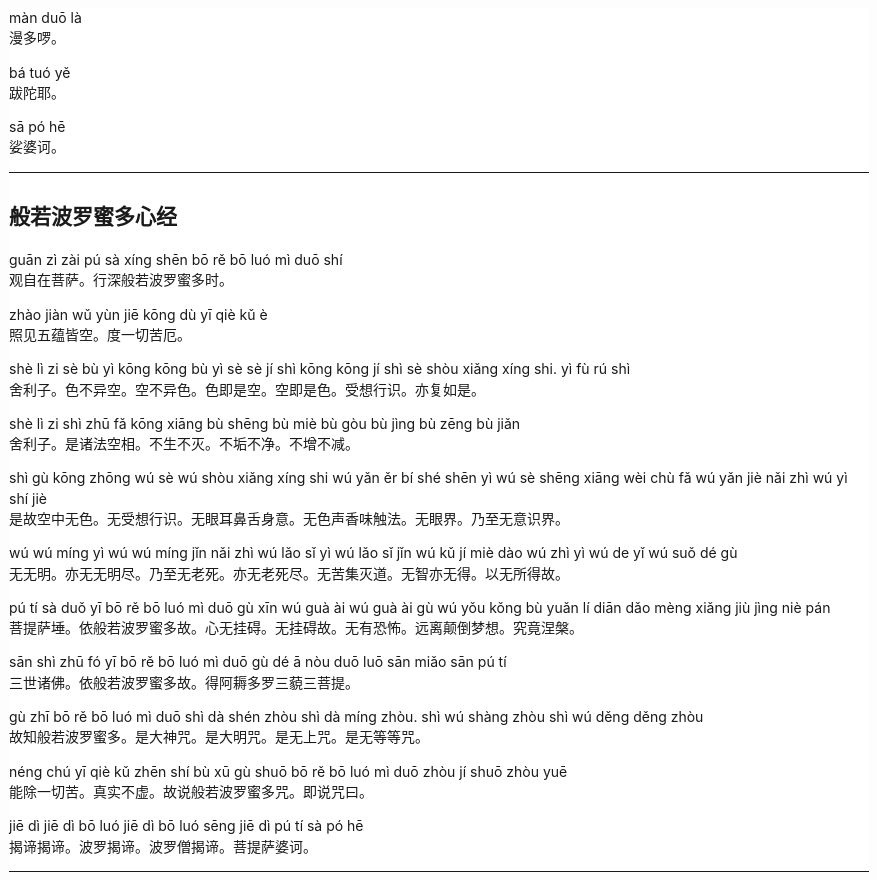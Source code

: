 màn duō là<br/>
漫多啰。

bá tuó yě<br/>
跋陀耶。

sā pó hē<br/>
娑婆诃。


---

## 般若波罗蜜多心经


guān zì zài pú sà xíng shēn bō rě bō luó mì duō shí<br/>
观自在菩萨。行深般若波罗蜜多时。

zhào jiàn wǔ yùn jiē kōng dù yī qiè kǔ è<br/>
照见五蕴皆空。度一切苦厄。

shè lì zi sè bù yì kōng kōng bù yì sè sè jí shì kōng kōng jí shì sè shòu xiǎng xíng shi. yì fù rú shì<br/>
舍利子。色不异空。空不异色。色即是空。空即是色。受想行识。亦复如是。

shè lì zi shì zhū fǎ kōng xiāng bù shēng bù miè bù gòu bù jìng bù zēng bù jiǎn<br/>
舍利子。是诸法空相。不生不灭。不垢不净。不增不减。

shì gù kōng zhōng wú sè wú shòu xiǎng xíng shi wú yǎn ěr bí shé shēn yì wú sè shēng xiāng wèi chù fǎ wú yǎn jiè nǎi zhì wú yì shí jiè<br/>
是故空中无色。无受想行识。无眼耳鼻舌身意。无色声香味触法。无眼界。乃至无意识界。

wú wú míng yì wú wú míng jǐn nǎi zhì wú lǎo sǐ yì wú lǎo sǐ jǐn wú kǔ jí miè dào wú zhì yì wú de yǐ wú suǒ dé gù<br/>
无无明。亦无无明尽。乃至无老死。亦无老死尽。无苦集灭道。无智亦无得。以无所得故。


pú tí sà duǒ yī bō rě bō luó mì duō gù xīn wú guà ài wú guà ài gù wú yǒu kǒng bù yuǎn lí diān dǎo mèng xiǎng jiù jìng niè pán<br/>
菩提萨埵。依般若波罗蜜多故。心无挂碍。无挂碍故。无有恐怖。远离颠倒梦想。究竟涅槃。

sān shì zhū fó yī bō rě bō luó mì duō gù dé ā nòu duō luō sān miǎo sān pú tí<br/>
三世诸佛。依般若波罗蜜多故。得阿耨多罗三藐三菩提。


gù zhī bō rě bō luó mì duō shì dà shén zhòu shì dà míng zhòu. shì wú shàng zhòu shì wú děng děng zhòu<br/>
故知般若波罗蜜多。是大神咒。是大明咒。是无上咒。是无等等咒。

néng chú yī qiè kǔ zhēn shí bù xū gù shuō bō rě bō luó mì duō zhòu jí shuō zhòu yuē<br/>
能除一切苦。真实不虚。故说般若波罗蜜多咒。即说咒曰。

jiē dì jiē dì bō luó jiē dì bō luó sēng jiē dì pú tí sà pó hē<br/>
揭谛揭谛。波罗揭谛。波罗僧揭谛。菩提萨婆诃。



----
- - - - - - -
Exercise brief: Starting with the first line of the material, print each line exactly until you have printed the line with "舍利子。是诸法空相。不生不灭。不垢不净。不增不减。", and skip the pictures.

Answer to the problem:
Source code

: màn duō là<br/>
漫多啰。

bá tuó yě<br/>
跋陀耶。

sā pó hē<br/>
娑婆诃。


---

## 般若波罗蜜多心经


guān zì zài pú sà xíng shēn bō rě bō luó mì duō shí<br/>
观自在菩萨。行深般若波罗蜜多时。

zhào jiàn wǔ yùn jiē kōng dù yī qiè kǔ è<br/>
照见五蕴皆空。度一切苦厄。

shè lì zi sè bù yì kōng kōng bù yì sè sè jí shì kōng kōng jí shì sè shòu xiǎng xíng shi. yì fù rú shì<br/>
舍利子。色不异空。空不异色。色即是空。空即是色。受想行识。亦复如是。

shè lì zi shì zhū fǎ kōng xiāng bù shēng bù miè bù gòu bù jìng bù zēng bù jiǎn<br/>
舍利子。是诸法空相。不生不灭。不垢不净。不增不减。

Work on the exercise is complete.